Donnerstag, den 6.5.37.

Gestern ist Manfred nach Moza gekommen, wo er wahrscheinlich 14 Tage bleiben wird. Ihm geht es sehr gut, ist bazillenfrei, kann nur noch schlecht gehen. Seine Mutter war noch nicht hier. Mendels sind in Haifa, wo sie sich jetzt eine Metzgerei einrichten. Bis es soweit ist, bleibt Ruth bei uns. Frau Mendel hat uns übrigens schon einladen lassen, wenn wir nach Haifa kommen, sie zu besuchen. -

Nun möchte ich Dir jetzt schreiben, wie ich mir das mit dem Mitbringen denke. Und zwar folgendermassen, dass Du den grossen Koffer als Frachtgut mitnimmst und darin die Sachen tust, die Du mir mitbringen willst, wie Bücher u.s.w. Du könntest den Koffer also in Krefeld aufgeben, er ginge auf Deinen Namen mit demselben Schiff mit, mit dem Du fährst und er kommt von Haifa sofort bis Jerusalem; dort müssten wir ihn abholen lassen. So denke ich mir das. Nun bin ich aber nicht überzeugt davon, ob sich das mit den Zollbestimmungen vereinbaren lässt und möchte ich Euch bitten, Euch umgehend danach zu erkundigen. Ich will Euch nun jetzt meine Wünsche schreiben; es wird ausser Büchern nicht so viel sein und zwar: ½ Dutzend Paar Strümpfe (die Hälfte braun, die Hälfte grau), 2 Flanellwinterhemden und zwei Polohemden für den Sommer, 2 Netzhemdchen, 1 billige gewöhnliche Mütze für die Arbeit.
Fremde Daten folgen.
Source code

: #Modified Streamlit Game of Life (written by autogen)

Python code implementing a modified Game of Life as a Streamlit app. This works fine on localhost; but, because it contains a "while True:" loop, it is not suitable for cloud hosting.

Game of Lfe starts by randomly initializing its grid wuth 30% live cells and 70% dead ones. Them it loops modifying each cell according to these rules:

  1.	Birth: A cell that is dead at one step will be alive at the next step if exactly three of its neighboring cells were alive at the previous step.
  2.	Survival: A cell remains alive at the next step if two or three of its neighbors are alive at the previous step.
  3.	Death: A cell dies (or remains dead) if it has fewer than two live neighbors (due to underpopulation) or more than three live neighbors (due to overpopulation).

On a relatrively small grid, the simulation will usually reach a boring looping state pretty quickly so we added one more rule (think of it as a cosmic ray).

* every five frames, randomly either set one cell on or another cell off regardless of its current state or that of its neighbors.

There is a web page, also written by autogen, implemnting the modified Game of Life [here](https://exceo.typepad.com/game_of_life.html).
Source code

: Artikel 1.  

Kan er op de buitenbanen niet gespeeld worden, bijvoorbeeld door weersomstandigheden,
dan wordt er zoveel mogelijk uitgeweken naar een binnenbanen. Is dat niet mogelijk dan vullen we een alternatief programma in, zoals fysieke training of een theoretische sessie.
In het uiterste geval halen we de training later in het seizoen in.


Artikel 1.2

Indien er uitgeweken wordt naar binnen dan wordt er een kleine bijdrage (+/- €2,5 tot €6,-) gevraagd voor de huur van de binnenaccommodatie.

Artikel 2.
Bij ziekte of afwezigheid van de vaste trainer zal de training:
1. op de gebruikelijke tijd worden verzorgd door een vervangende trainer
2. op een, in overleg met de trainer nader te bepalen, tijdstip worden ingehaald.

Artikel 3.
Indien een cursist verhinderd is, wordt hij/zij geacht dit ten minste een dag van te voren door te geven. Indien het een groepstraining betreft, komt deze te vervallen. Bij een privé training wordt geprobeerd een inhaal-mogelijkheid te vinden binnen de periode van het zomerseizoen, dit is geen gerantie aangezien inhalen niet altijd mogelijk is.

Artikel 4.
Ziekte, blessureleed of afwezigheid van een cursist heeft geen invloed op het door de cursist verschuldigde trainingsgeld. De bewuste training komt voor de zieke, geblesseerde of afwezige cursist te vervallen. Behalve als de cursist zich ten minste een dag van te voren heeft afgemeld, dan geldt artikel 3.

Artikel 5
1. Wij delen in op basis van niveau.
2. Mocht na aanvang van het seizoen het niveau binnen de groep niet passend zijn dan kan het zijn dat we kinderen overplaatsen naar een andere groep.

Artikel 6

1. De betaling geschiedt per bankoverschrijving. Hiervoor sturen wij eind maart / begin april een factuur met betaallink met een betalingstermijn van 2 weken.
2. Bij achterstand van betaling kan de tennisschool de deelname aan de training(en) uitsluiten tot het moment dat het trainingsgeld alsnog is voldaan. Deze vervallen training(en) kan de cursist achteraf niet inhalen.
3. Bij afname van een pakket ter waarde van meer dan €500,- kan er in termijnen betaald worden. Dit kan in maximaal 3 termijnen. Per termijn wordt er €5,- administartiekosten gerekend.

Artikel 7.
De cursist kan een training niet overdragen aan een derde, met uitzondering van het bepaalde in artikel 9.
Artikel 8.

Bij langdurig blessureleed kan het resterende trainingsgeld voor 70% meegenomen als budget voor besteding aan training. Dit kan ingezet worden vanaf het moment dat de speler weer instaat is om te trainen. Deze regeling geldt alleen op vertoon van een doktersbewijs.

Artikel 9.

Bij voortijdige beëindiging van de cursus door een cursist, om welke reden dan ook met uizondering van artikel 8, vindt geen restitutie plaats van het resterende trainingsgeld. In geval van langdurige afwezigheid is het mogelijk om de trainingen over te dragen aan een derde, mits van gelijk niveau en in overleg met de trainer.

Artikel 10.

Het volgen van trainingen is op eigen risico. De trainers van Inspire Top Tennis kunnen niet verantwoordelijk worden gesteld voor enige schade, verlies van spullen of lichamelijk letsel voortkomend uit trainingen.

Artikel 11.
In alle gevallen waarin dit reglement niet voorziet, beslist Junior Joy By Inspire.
Was ich ausserdem noch sehr gut gebrauchen könnte wäre meine alte Steppdecke, die ich leider nicht mitgenommen habe und eine hübsche bunte Leinendecke zum Bettzudecken. Das wäre zum Anziehen alles. Ausserdem kann ich noch Schreibpapier (Luftpostpapier) sehr gut gebrauchen. - Und nun vor allen Dingen die Bücher: Zuerst würde mich überhaupt interessieren, wieviel Du mitbringen kannst. Wegen Unterbringung der Bücher später hier, brauchst Du Dich nicht zu sorgen - da wird es immer genug Möglichkeiten geben. Das was mich an erster Stelle interessiert ist: Thomas Mann (auf jeden Fall „Tonio Kröger”, Nietzsche, Schopenhauer, wenn Du billig daran

kommen könntest, Ibsen, von Goethe zum mindesten den Faust, die Textbücher von Wagner, und dann noch einige allgem. Werke wie Geschichte, Kunst-, Literaturgeschichte u.s.w., ausserdem noch einige kleine schöne Sachen, die wir haben, und von denen Du glaubst, dass sie mich interessieren, z. B.: Gobineaus Renaissance und ein paar Kunstmappen, und irgendwelche Essays oder Biographien. Du musst selbst einmal sehen, lb. Pips, was Ihr da habt. Von Romain Rolland habt Ihr soviel ich weiss, leider nichts da; Du musst schon selbst sehen, lb. Pips, was Du mir noch mitbringen kannst.

Samstag, den 8.5.37.

Von Erbse höre ich, dass Ihr nun endgültig zusammen kommt, Du lb. Pips und Frau Wertheim. Mache jedenfalls Frau Wertheim schon vorher klar, dass sich gleich nach Eurer Ankunft in Haifa unsere Wege trennen. Meinen Plan weisst Du, wir halten daran fest und lassen uns von niemandem etwas dreinreden. Übrigens will ich Dir mal etwas Grundsätzliches zu Deiner Reise sagen, dass sie nämlich nicht nur eine Vergnügungsreise ist, sondern, dass du vor allen Dingen auch einmal sehen sollst, ob sich später einmal für Euch hier etwas machen lässt - und was. Ausserdem möchte ich auch in dieser Zeit für mich meine grundsätzliche Entscheidung treffen, was ich für die Zukunft vorhabe. Beides das soll der Hauptsinn der Reise sein. Und ausserdem wollen wir uns natürlich ein paar schöne Tage machen und ein glückliches Wiedersehen feiern. -

Von hier nicht viel neues. Ich erhielt gestern eine Karte von Onkel Sali, der sich für meine Wünsche zur Silbernen Hochzeit bedankt. Ausserdem erhielt ich vor ein paar Tagen einen Brief von Rolf Schwarz und Esther Gompertz. - Die Arbeiten am Elektrischen Licht neigen sich bald dem Ende zu. Im Transformator selbst ist schon Strom, nur sind die Leitungen in der Kwuzah noch nicht fertig - aber in drei bis vier Wochen wird wohl alles erledigt sein. - Dann hat man jetzt einen Traktor gekauft zum Pflügen, der sich aber, trotzdem er sehr klein ist, sich auf unserm Boden kaum lohnen wird.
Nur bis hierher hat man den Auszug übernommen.